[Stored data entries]
* * * *
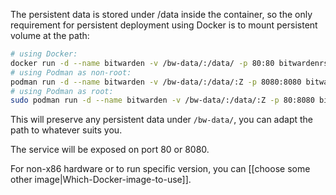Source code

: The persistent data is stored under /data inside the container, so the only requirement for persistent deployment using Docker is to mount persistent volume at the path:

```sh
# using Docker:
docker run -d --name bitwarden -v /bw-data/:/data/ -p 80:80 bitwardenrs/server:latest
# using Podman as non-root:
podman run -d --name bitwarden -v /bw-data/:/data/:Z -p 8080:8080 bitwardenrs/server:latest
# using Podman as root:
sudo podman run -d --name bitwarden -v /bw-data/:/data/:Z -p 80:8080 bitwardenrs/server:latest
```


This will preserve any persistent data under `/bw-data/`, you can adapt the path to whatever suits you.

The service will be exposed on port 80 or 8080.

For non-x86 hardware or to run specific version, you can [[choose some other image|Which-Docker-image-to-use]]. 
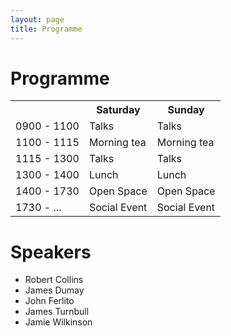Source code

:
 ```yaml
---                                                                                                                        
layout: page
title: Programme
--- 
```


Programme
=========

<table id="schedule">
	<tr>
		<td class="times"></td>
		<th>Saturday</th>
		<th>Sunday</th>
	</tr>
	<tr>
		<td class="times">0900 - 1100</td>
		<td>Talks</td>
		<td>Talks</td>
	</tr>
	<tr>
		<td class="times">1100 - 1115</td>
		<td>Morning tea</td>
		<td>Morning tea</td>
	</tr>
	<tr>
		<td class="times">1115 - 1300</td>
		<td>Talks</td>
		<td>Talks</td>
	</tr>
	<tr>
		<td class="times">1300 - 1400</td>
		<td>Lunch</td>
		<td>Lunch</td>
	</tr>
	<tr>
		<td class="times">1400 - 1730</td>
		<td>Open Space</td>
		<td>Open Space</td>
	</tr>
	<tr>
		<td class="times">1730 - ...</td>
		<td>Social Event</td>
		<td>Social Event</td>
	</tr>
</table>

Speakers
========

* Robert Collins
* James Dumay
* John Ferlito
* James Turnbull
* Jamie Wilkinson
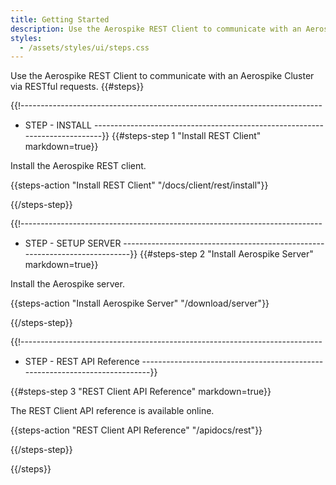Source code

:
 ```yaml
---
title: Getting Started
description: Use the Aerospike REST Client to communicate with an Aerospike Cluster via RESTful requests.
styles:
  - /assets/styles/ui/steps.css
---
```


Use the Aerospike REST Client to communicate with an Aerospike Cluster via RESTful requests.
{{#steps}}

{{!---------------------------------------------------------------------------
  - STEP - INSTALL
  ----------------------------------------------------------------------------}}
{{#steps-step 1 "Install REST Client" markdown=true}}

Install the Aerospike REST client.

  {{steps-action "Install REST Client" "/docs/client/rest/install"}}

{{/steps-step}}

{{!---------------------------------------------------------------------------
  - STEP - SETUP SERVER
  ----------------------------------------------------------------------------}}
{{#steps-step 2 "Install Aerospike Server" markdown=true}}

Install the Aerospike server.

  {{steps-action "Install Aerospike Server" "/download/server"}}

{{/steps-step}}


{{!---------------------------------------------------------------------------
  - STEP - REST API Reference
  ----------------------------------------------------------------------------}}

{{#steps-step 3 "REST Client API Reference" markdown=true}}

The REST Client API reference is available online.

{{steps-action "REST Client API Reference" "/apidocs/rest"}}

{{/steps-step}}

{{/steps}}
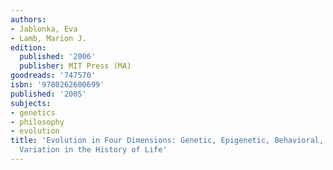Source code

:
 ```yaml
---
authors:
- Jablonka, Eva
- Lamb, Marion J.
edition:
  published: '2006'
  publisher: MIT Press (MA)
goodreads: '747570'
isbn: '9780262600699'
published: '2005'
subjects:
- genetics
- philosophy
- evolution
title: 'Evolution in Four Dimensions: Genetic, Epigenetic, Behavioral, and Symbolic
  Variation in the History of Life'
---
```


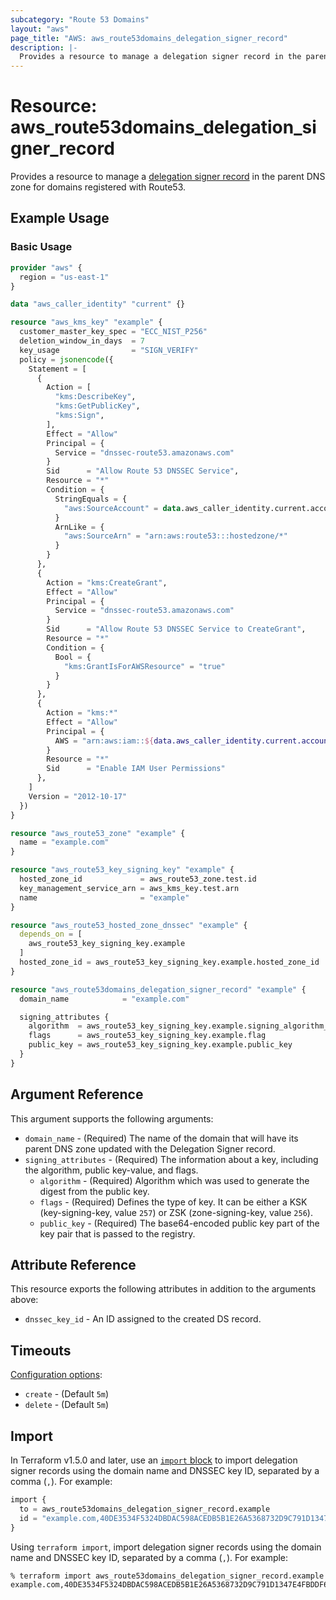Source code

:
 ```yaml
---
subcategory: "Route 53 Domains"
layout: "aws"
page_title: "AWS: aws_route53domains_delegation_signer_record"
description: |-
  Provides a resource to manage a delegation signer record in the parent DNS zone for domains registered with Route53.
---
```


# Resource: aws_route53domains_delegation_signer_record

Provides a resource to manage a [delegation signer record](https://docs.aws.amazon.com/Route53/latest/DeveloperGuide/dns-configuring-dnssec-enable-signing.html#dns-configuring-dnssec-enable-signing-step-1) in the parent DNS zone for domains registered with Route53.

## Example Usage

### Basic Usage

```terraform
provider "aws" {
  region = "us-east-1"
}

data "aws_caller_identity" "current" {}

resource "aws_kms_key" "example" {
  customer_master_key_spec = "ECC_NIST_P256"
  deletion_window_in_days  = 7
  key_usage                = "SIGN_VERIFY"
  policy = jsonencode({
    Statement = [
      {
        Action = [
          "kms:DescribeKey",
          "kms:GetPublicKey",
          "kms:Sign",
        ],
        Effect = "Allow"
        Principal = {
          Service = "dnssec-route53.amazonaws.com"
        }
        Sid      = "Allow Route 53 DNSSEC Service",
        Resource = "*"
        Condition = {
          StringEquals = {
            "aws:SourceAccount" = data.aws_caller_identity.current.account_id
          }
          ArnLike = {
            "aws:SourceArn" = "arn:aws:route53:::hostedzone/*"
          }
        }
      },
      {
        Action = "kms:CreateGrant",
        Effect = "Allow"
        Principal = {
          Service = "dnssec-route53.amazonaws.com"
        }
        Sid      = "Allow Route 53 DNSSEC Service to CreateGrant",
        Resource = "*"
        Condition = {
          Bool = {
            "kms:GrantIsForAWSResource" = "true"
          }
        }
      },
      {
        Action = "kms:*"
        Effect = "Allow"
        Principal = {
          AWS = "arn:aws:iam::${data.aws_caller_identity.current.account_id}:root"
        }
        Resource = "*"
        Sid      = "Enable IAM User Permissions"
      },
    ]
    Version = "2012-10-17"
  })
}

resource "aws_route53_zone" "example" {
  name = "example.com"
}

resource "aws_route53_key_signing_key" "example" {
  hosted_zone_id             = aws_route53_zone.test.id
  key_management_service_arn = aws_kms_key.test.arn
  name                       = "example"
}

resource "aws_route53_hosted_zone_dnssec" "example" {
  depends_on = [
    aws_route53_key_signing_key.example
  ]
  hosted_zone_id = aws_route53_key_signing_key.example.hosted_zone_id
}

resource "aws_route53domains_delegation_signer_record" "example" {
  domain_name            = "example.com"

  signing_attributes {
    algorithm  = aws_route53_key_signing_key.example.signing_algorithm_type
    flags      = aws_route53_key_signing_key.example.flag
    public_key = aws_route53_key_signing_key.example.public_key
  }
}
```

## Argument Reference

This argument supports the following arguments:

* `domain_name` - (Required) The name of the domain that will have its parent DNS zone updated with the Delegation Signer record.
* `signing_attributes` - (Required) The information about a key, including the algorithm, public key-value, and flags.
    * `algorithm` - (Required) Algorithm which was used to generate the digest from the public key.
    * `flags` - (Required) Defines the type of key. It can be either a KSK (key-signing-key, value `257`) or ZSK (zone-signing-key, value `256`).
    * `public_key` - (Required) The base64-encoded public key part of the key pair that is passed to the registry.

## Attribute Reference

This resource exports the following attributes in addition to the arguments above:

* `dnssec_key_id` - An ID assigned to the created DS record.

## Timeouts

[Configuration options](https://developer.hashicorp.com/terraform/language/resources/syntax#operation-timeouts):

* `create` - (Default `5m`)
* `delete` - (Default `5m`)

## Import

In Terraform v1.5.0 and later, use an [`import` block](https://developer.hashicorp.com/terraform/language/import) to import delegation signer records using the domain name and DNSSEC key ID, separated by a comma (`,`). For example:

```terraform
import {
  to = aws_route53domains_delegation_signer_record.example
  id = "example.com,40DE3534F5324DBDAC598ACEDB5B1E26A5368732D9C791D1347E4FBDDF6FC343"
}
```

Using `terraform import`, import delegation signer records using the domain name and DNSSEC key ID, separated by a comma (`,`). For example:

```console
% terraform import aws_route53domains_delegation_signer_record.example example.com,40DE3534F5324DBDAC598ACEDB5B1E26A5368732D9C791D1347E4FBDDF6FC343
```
* * * *
* **Task directions**: Because the pictures are not wanted, retype only the text of every record, exactly as given.

* **Answer for this exercise**:
Source code

: The persistent data is stored under /data inside the container, so the only requirement for persistent deployment using Docker is to mount persistent volume at the path:

```sh
# using Docker:
docker run -d --name bitwarden -v /bw-data/:/data/ -p 80:80 bitwardenrs/server:latest
# using Podman as non-root:
podman run -d --name bitwarden -v /bw-data/:/data/:Z -p 8080:8080 bitwardenrs/server:latest
# using Podman as root:
sudo podman run -d --name bitwarden -v /bw-data/:/data/:Z -p 80:8080 bitwardenrs/server:latest
```


This will preserve any persistent data under `/bw-data/`, you can adapt the path to whatever suits you.

The service will be exposed on port 80 or 8080.

For non-x86 hardware or to run specific version, you can [[choose some other image|Which-Docker-image-to-use]]. 
Source code

:
 ```yaml
---                                                                                                                        
layout: page
title: Programme
--- 
```


Programme
=========

<table id="schedule">
	<tr>
		<td class="times"></td>
		<th>Saturday</th>
		<th>Sunday</th>
	</tr>
	<tr>
		<td class="times">0900 - 1100</td>
		<td>Talks</td>
		<td>Talks</td>
	</tr>
	<tr>
		<td class="times">1100 - 1115</td>
		<td>Morning tea</td>
		<td>Morning tea</td>
	</tr>
	<tr>
		<td class="times">1115 - 1300</td>
		<td>Talks</td>
		<td>Talks</td>
	</tr>
	<tr>
		<td class="times">1300 - 1400</td>
		<td>Lunch</td>
		<td>Lunch</td>
	</tr>
	<tr>
		<td class="times">1400 - 1730</td>
		<td>Open Space</td>
		<td>Open Space</td>
	</tr>
	<tr>
		<td class="times">1730 - ...</td>
		<td>Social Event</td>
		<td>Social Event</td>
	</tr>
</table>

Speakers
========

* Robert Collins
* James Dumay
* John Ferlito
* James Turnbull
* Jamie Wilkinson
Source code

:
 ```yaml
---
title: Getting Started
description: Use the Aerospike REST Client to communicate with an Aerospike Cluster via RESTful requests.
styles:
  - /assets/styles/ui/steps.css
---
```


Use the Aerospike REST Client to communicate with an Aerospike Cluster via RESTful requests.
{{#steps}}

{{!---------------------------------------------------------------------------
  - STEP - INSTALL
  ----------------------------------------------------------------------------}}
{{#steps-step 1 "Install REST Client" markdown=true}}

Install the Aerospike REST client.

  {{steps-action "Install REST Client" "/docs/client/rest/install"}}

{{/steps-step}}

{{!---------------------------------------------------------------------------
  - STEP - SETUP SERVER
  ----------------------------------------------------------------------------}}
{{#steps-step 2 "Install Aerospike Server" markdown=true}}

Install the Aerospike server.

  {{steps-action "Install Aerospike Server" "/download/server"}}

{{/steps-step}}


{{!---------------------------------------------------------------------------
  - STEP - REST API Reference
  ----------------------------------------------------------------------------}}

{{#steps-step 3 "REST Client API Reference" markdown=true}}

The REST Client API reference is available online.

{{steps-action "REST Client API Reference" "/apidocs/rest"}}

{{/steps-step}}

{{/steps}}
Source code

:
 ```yaml
---
authors:
- Jablonka, Eva
- Lamb, Marion J.
edition:
  published: '2006'
  publisher: MIT Press (MA)
goodreads: '747570'
isbn: '9780262600699'
published: '2005'
subjects:
- genetics
- philosophy
- evolution
title: 'Evolution in Four Dimensions: Genetic, Epigenetic, Behavioral, and Symbolic
  Variation in the History of Life'
---
```


Source code

:
 ```yaml
---
subcategory: "Route 53 Domains"
layout: "aws"
page_title: "AWS: aws_route53domains_delegation_signer_record"
description: |-
  Provides a resource to manage a delegation signer record in the parent DNS zone for domains registered with Route53.
---
```


# Resource: aws_route53domains_delegation_signer_record

Provides a resource to manage a [delegation signer record](https://docs.aws.amazon.com/Route53/latest/DeveloperGuide/dns-configuring-dnssec-enable-signing.html#dns-configuring-dnssec-enable-signing-step-1) in the parent DNS zone for domains registered with Route53.

## Example Usage

### Basic Usage

```terraform
provider "aws" {
  region = "us-east-1"
}

data "aws_caller_identity" "current" {}

resource "aws_kms_key" "example" {
  customer_master_key_spec = "ECC_NIST_P256"
  deletion_window_in_days  = 7
  key_usage                = "SIGN_VERIFY"
  policy = jsonencode({
    Statement = [
      {
        Action = [
          "kms:DescribeKey",
          "kms:GetPublicKey",
          "kms:Sign",
        ],
        Effect = "Allow"
        Principal = {
          Service = "dnssec-route53.amazonaws.com"
        }
        Sid      = "Allow Route 53 DNSSEC Service",
        Resource = "*"
        Condition = {
          StringEquals = {
            "aws:SourceAccount" = data.aws_caller_identity.current.account_id
          }
          ArnLike = {
            "aws:SourceArn" = "arn:aws:route53:::hostedzone/*"
          }
        }
      },
      {
        Action = "kms:CreateGrant",
        Effect = "Allow"
        Principal = {
          Service = "dnssec-route53.amazonaws.com"
        }
        Sid      = "Allow Route 53 DNSSEC Service to CreateGrant",
        Resource = "*"
        Condition = {
          Bool = {
            "kms:GrantIsForAWSResource" = "true"
          }
        }
      },
      {
        Action = "kms:*"
        Effect = "Allow"
        Principal = {
          AWS = "arn:aws:iam::${data.aws_caller_identity.current.account_id}:root"
        }
        Resource = "*"
        Sid      = "Enable IAM User Permissions"
      },
    ]
    Version = "2012-10-17"
  })
}

resource "aws_route53_zone" "example" {
  name = "example.com"
}

resource "aws_route53_key_signing_key" "example" {
  hosted_zone_id             = aws_route53_zone.test.id
  key_management_service_arn = aws_kms_key.test.arn
  name                       = "example"
}

resource "aws_route53_hosted_zone_dnssec" "example" {
  depends_on = [
    aws_route53_key_signing_key.example
  ]
  hosted_zone_id = aws_route53_key_signing_key.example.hosted_zone_id
}

resource "aws_route53domains_delegation_signer_record" "example" {
  domain_name            = "example.com"

  signing_attributes {
    algorithm  = aws_route53_key_signing_key.example.signing_algorithm_type
    flags      = aws_route53_key_signing_key.example.flag
    public_key = aws_route53_key_signing_key.example.public_key
  }
}
```

## Argument Reference

This argument supports the following arguments:

* `domain_name` - (Required) The name of the domain that will have its parent DNS zone updated with the Delegation Signer record.
* `signing_attributes` - (Required) The information about a key, including the algorithm, public key-value, and flags.
    * `algorithm` - (Required) Algorithm which was used to generate the digest from the public key.
    * `flags` - (Required) Defines the type of key. It can be either a KSK (key-signing-key, value `257`) or ZSK (zone-signing-key, value `256`).
    * `public_key` - (Required) The base64-encoded public key part of the key pair that is passed to the registry.

## Attribute Reference

This resource exports the following attributes in addition to the arguments above:

* `dnssec_key_id` - An ID assigned to the created DS record.

## Timeouts

[Configuration options](https://developer.hashicorp.com/terraform/language/resources/syntax#operation-timeouts):

* `create` - (Default `5m`)
* `delete` - (Default `5m`)

## Import

In Terraform v1.5.0 and later, use an [`import` block](https://developer.hashicorp.com/terraform/language/import) to import delegation signer records using the domain name and DNSSEC key ID, separated by a comma (`,`). For example:

```terraform
import {
  to = aws_route53domains_delegation_signer_record.example
  id = "example.com,40DE3534F5324DBDAC598ACEDB5B1E26A5368732D9C791D1347E4FBDDF6FC343"
}
```

Using `terraform import`, import delegation signer records using the domain name and DNSSEC key ID, separated by a comma (`,`). For example:

```console
% terraform import aws_route53domains_delegation_signer_record.example example.com,40DE3534F5324DBDAC598ACEDB5B1E26A5368732D9C791D1347E4FBDDF6FC343
```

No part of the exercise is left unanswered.